How to show that a diagram is a pushout in the category $\text{TOP}$?

Question

Show that the diagram: $$\require{AMScd} \begin{CD} A @>f>> Y \\ @ViVV @VVV \\ X @>>> X \amalg_f Y \end{CD}$$ where $i : A \hookrightarrow X$ is an inclusion is a pushout in $\mathbf{Top}$.

I can prove that $g_1 : Y \rightarrow X \coprod_fY$, and $g_2 : X \rightarrow X\coprod_f Y$ is a solution of the graph, but I'm going in circles trying to show that any additional solution $(D, h_1, h_2)$ must have a unique morphism $\phi : X\coprod_f Y \rightarrow D$ that makes the diagram commute.

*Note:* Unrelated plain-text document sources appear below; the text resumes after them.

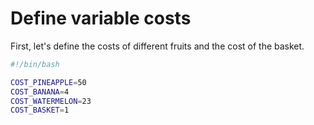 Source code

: # Define variable costs

First, let's define the costs of different fruits and the cost of the basket.

```bash
#!/bin/bash

COST_PINEAPPLE=50
COST_BANANA=4
COST_WATERMELON=23
COST_BASKET=1
```
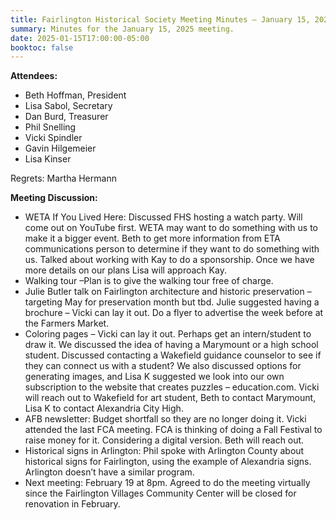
 ```yaml
---
title: Fairlington Historical Society Meeting Minutes — January 15, 2025
summary: Minutes for the January 15, 2025 meeting.
date: 2025-01-15T17:00:00-05:00
booktoc: false
---
```


**Attendees:**

- Beth Hoffman, President   
- Lisa Sabol, Secretary  
- Dan Burd, Treasurer  
- Phil Snelling  
- Vicki Spindler   
- Gavin Hilgemeier  
- Lisa Kinser

Regrets: Martha Hermann

**Meeting Discussion:**

- WETA If You Lived Here: Discussed FHS hosting a watch party. Will come out on YouTube first. WETA may want to do something with us to make it a bigger event.  Beth to get more information from ETA communications person to determine if they want to do something with us. Talked about working with Kay to do a sponsorship.   Once we have more details on our plans Lisa will approach Kay.  
- Walking tour –Plan is to give the walking tour free of charge.   
- Julie Butler talk on Fairlington architecture and historic preservation – targeting May for preservation month but tbd.  Julie suggested having a brochure – Vicki can lay it out.  Do a flyer to advertise the week before at the Farmers Market.    
- Coloring pages – Vicki can lay it out.  Perhaps get an intern/student to draw it.  We discussed the idea of having a Marymount or a high school student.  Discussed contacting a Wakefield guidance counselor to see if they can connect us with a student?  We also discussed options for generating images, and Lisa K suggested we look into our own subscription to the website that creates puzzles – education.com.  Vicki will reach out to Wakefield for art student, Beth to contact Marymount, Lisa K to contact Alexandria City High.  
- AFB newsletter: Budget shortfall so they are no longer doing it.  Vicki attended the last FCA meeting.  FCA is thinking of doing a Fall Festival to raise money for it.  Considering a digital version. Beth will reach out.   
- Historical signs in Arlington: Phil spoke with Arlington County about historical signs for Fairlington, using the example of Alexandria signs.  Arlington doesn’t have a similar program.    
- Next meeting: February 19 at 8pm.  Agreed to do the meeting virtually since the Fairlington Villages Community Center will be closed for renovation in February.   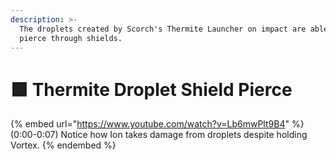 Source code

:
 ```yaml
---
description: >-
  The droplets created by Scorch's Thermite Launcher on impact are able to
  pierce through shields.
---
```


# 🟩 Thermite Droplet Shield Pierce

{% embed url="https://www.youtube.com/watch?v=Lb6mwPlt9B4" %}
(0:00-0:07) Notice how Ion takes damage from droplets despite holding Vortex.
{% endembed %}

$X \coprod_f Y = (X \coprod Y) / \sim$, where $\sim$ is the equivalence relation generated by $\{(a,f(a)) \in (X \coprod Y) \times (X \coprod Y): a \in A, \text{ where $A$ is a closed subset of $X$} \}$

Anyone have any ideas?

Answer 1

Note that by definition, the maps $X,Y \rightrightarrows X \sqcup_f Y$ are induced by the inclusions $X,Y \rightrightarrows X \sqcup Y$. Suppose you have another solution $(Z,u,v)$, and a (continuous) map $\phi:X \sqcup_f Y \to Z$ making the diagram commute. Composing with the quotient map we get a map $\bar\phi : X \sqcup Y \to Z$ or, equivalently, two maps $X,Y \rightrightarrows Z$. Commutativity of the diagram then dictates that $\bar\phi (x) = u(x)$ and $\bar\phi(y) = v(y)$ for all $x \in X, y \in Y$. This means that the only way to define $\phi$ is to let $\phi([x]) = u(x)$ and $\phi([y]) = v(y)$. Moreover, since $u \circ i = v \circ f$, we have $$\phi([f(a)]) = v(a) = u(a) = \phi([a])$$ for any $a \in A$, so $\phi$ is a well-defined continuous map.

Note that it doesn't matter whether $A \subset X$ is closed or not. (But in case it is closed, the parallel map $Y \to X \sqcup_f Y$ is also a closed embedding.)